- _Problem_:
Find the lines below in which the string "google" occurs. Copy each one.

Saved data entries
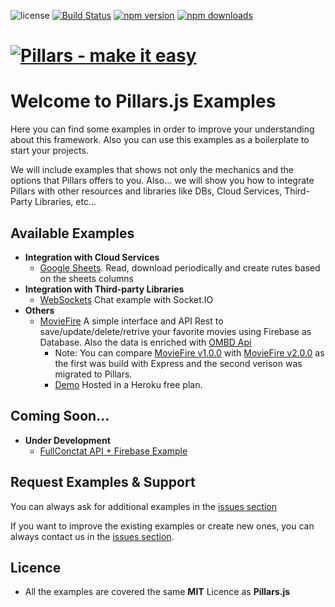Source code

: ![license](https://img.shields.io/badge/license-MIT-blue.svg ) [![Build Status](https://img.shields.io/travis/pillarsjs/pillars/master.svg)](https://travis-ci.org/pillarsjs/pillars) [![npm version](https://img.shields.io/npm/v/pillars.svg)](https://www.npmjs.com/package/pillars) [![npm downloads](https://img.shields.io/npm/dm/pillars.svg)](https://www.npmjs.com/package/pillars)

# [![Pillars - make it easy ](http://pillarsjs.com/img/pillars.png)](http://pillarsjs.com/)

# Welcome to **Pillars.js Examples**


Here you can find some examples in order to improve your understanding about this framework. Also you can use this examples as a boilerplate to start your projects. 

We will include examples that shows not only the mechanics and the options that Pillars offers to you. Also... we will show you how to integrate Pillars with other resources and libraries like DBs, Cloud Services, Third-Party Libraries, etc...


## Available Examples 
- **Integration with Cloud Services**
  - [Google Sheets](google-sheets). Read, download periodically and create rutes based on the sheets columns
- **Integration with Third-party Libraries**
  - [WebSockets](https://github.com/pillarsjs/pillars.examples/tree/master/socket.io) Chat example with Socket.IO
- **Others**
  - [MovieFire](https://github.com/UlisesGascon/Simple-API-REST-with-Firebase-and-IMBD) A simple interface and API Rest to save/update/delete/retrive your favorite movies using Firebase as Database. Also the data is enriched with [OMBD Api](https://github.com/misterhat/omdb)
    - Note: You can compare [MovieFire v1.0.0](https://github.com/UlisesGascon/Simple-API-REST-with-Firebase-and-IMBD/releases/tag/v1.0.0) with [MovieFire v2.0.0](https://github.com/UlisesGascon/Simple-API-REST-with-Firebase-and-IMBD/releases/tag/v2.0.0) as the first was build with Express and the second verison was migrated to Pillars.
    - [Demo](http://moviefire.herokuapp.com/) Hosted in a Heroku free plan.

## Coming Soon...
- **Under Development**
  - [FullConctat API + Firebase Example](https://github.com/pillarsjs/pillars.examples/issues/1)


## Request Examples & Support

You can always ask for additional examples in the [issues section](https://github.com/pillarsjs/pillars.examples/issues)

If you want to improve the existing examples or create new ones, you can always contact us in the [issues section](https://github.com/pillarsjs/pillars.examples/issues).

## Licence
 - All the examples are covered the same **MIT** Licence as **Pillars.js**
--
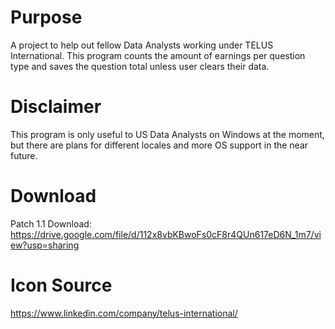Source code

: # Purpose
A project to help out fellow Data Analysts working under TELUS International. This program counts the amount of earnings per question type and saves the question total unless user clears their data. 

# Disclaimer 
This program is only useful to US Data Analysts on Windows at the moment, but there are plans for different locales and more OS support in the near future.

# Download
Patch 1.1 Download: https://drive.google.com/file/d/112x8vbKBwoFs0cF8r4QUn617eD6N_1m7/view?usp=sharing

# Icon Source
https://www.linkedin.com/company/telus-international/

- _Exercise output_:
  - [Google Sheets](google-sheets). Read, download periodically and create rutes based on the sheets columns
Patch 1.1 Download: https://drive.google.com/file/d/112x8vbKBwoFs0cF8r4QUn617eD6N_1m7/view?usp=sharing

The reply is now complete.